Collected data
+++

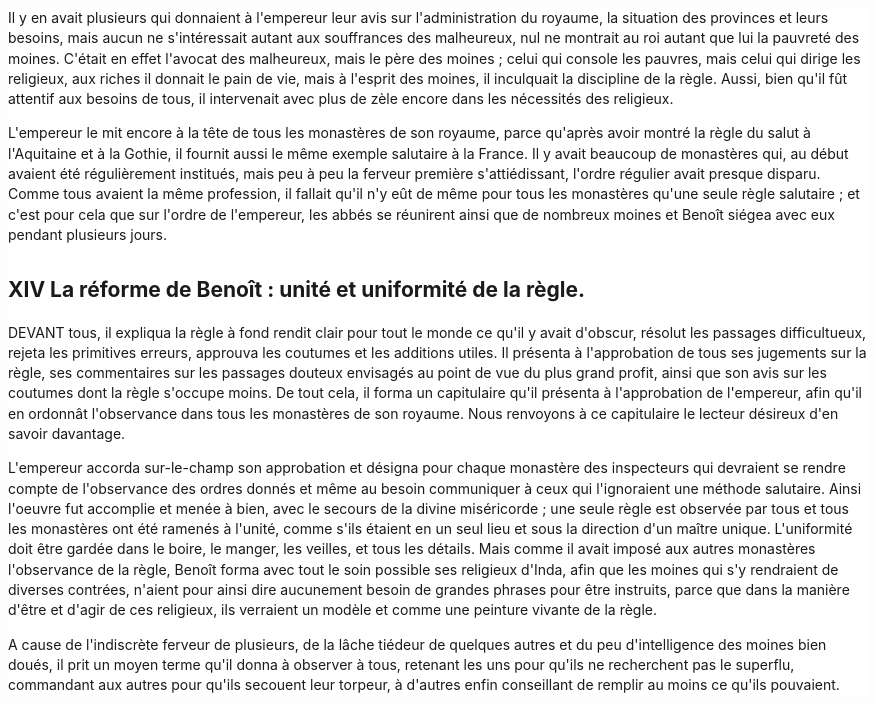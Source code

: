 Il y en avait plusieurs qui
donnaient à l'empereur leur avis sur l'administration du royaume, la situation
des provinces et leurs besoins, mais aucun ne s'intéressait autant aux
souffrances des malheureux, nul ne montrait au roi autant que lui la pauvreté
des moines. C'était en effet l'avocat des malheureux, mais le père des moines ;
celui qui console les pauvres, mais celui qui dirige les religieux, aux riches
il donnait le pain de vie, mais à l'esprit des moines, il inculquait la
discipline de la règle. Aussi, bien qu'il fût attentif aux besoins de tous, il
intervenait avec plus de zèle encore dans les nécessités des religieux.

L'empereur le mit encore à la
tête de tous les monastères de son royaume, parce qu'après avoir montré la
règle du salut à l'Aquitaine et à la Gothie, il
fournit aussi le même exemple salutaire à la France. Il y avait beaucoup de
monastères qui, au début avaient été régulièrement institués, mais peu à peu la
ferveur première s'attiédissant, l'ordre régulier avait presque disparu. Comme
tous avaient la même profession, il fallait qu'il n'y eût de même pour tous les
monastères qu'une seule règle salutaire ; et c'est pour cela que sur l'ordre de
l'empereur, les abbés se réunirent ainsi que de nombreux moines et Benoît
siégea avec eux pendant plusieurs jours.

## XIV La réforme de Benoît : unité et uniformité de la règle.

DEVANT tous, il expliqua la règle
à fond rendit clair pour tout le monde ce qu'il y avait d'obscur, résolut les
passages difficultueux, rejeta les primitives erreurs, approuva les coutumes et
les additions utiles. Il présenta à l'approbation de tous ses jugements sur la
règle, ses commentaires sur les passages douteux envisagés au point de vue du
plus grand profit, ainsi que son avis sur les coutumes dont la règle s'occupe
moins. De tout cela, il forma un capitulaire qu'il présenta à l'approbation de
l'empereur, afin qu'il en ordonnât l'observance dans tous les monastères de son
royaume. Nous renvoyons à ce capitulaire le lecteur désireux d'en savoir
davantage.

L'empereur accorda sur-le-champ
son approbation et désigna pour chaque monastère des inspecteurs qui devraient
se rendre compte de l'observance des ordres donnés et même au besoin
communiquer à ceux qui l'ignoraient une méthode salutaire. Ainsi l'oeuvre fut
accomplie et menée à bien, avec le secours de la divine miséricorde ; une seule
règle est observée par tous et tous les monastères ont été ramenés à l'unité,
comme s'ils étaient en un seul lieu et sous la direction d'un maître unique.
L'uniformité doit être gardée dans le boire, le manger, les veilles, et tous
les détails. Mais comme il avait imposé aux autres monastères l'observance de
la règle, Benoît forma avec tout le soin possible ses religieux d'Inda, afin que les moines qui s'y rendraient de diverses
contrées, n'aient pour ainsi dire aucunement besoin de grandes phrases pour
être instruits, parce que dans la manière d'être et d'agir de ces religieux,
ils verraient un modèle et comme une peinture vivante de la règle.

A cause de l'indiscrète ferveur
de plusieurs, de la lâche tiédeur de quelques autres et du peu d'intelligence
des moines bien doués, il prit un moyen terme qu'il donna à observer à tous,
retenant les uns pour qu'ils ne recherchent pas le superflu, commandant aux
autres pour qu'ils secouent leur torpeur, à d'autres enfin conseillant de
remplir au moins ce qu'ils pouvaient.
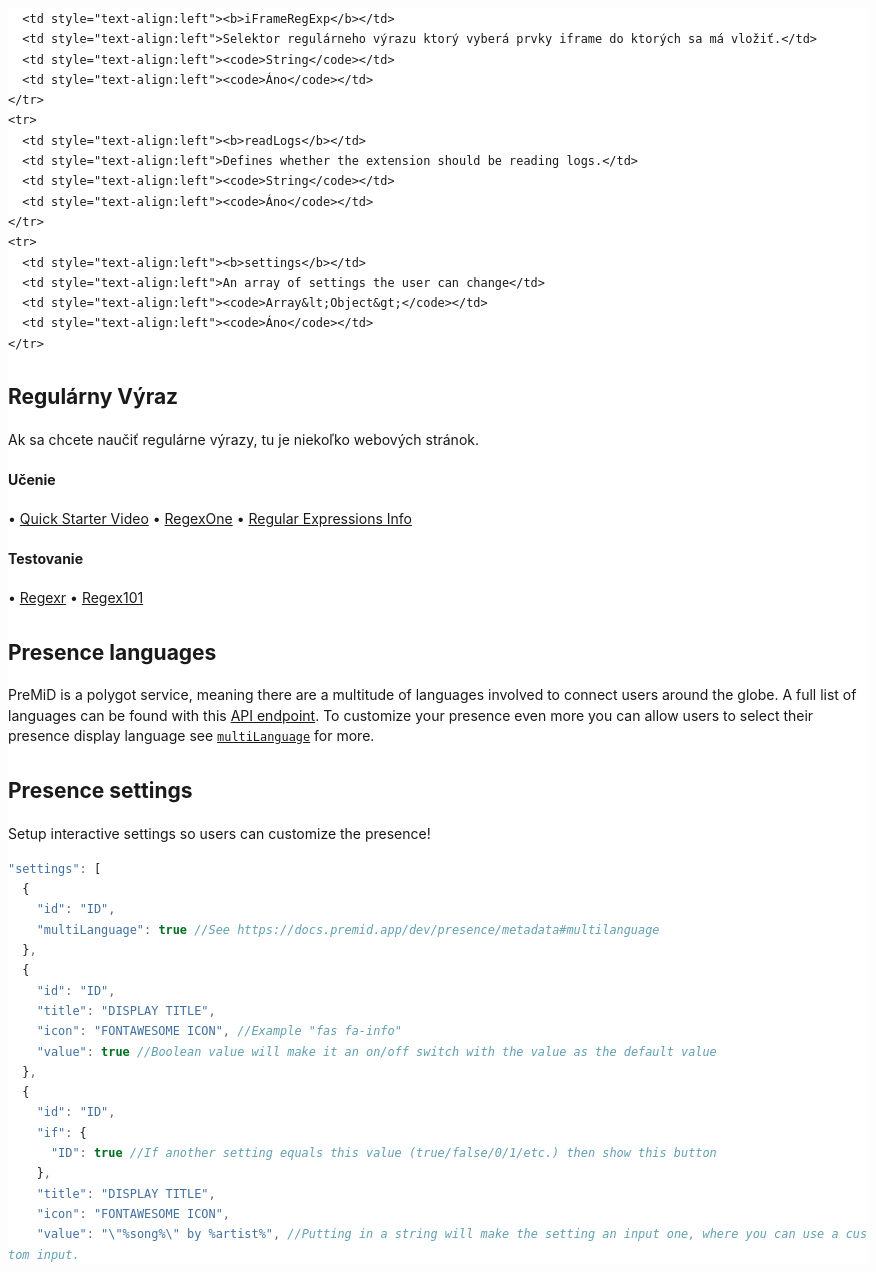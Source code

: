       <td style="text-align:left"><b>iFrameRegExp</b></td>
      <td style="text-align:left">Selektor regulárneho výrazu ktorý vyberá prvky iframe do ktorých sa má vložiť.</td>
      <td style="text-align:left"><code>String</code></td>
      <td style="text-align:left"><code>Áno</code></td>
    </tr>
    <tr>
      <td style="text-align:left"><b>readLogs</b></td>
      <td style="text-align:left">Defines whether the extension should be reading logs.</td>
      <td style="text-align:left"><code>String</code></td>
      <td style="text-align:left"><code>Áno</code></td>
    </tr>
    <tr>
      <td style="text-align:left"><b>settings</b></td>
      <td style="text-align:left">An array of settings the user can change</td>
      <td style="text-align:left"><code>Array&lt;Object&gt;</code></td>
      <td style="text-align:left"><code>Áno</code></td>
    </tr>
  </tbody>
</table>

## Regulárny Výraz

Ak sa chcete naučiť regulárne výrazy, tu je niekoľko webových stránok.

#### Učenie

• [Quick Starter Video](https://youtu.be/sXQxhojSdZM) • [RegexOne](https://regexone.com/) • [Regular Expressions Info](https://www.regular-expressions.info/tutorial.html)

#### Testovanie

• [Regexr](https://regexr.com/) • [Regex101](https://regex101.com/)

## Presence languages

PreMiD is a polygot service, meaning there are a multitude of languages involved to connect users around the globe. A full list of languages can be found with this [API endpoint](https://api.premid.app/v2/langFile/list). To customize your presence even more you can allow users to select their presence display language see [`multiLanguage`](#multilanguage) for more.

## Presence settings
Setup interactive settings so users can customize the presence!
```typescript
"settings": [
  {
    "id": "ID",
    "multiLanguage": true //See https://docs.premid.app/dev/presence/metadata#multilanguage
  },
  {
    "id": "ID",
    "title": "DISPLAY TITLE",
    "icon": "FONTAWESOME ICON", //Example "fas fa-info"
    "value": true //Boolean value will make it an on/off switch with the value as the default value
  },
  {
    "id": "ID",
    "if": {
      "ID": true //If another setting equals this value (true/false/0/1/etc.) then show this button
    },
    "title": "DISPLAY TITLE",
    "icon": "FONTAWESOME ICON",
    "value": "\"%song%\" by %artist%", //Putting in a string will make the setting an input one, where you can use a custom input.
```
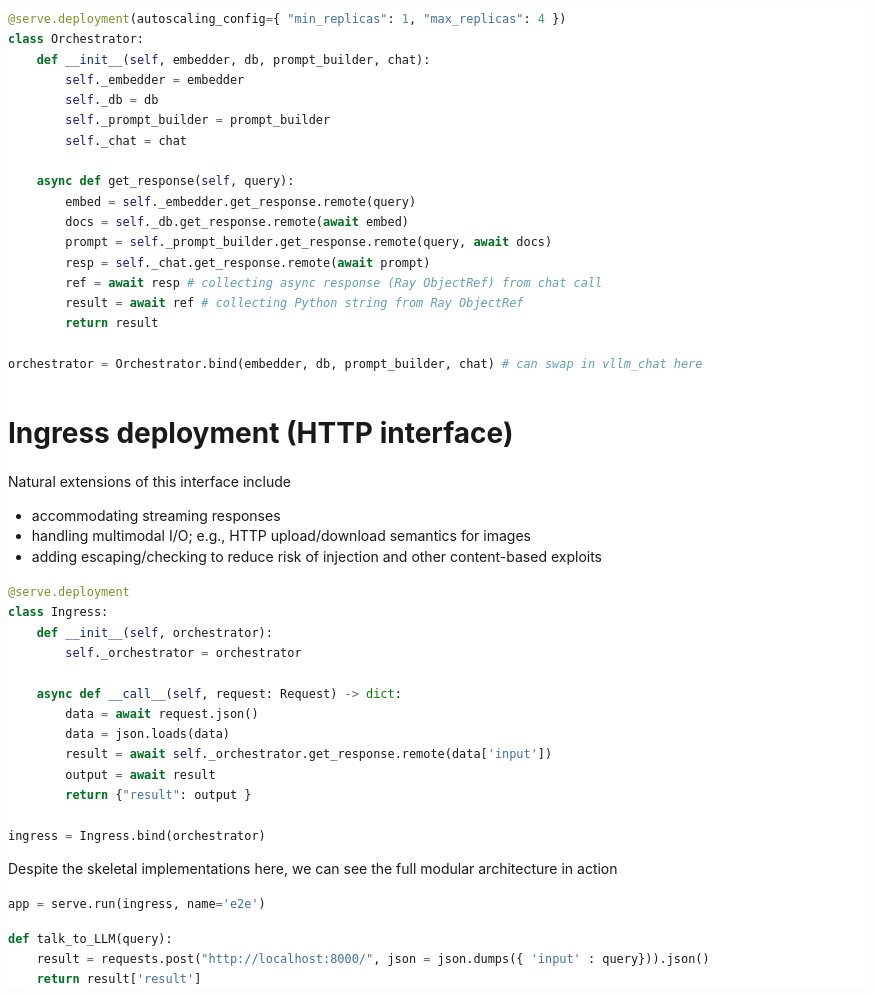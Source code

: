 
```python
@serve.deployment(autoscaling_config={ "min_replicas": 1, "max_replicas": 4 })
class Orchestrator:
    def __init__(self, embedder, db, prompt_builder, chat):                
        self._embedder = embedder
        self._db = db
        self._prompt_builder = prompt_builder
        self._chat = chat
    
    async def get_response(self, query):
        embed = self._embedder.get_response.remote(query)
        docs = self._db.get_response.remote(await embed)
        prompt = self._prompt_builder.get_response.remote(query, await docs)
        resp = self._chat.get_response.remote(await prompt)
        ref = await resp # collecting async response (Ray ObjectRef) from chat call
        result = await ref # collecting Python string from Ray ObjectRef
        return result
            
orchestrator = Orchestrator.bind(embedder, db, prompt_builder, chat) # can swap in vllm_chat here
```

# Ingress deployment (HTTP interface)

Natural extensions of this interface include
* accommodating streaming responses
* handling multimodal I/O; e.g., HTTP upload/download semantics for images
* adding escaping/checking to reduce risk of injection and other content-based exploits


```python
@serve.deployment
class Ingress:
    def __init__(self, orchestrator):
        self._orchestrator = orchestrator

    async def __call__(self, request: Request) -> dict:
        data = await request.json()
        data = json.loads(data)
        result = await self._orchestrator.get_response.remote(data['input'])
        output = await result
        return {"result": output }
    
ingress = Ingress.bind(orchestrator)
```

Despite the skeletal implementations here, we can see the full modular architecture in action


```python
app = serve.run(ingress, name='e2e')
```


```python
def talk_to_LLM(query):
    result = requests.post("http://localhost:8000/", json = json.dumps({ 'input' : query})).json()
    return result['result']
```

+++

State how many lines of the records contain the string "même". The number is the whole answer.

Reply:
3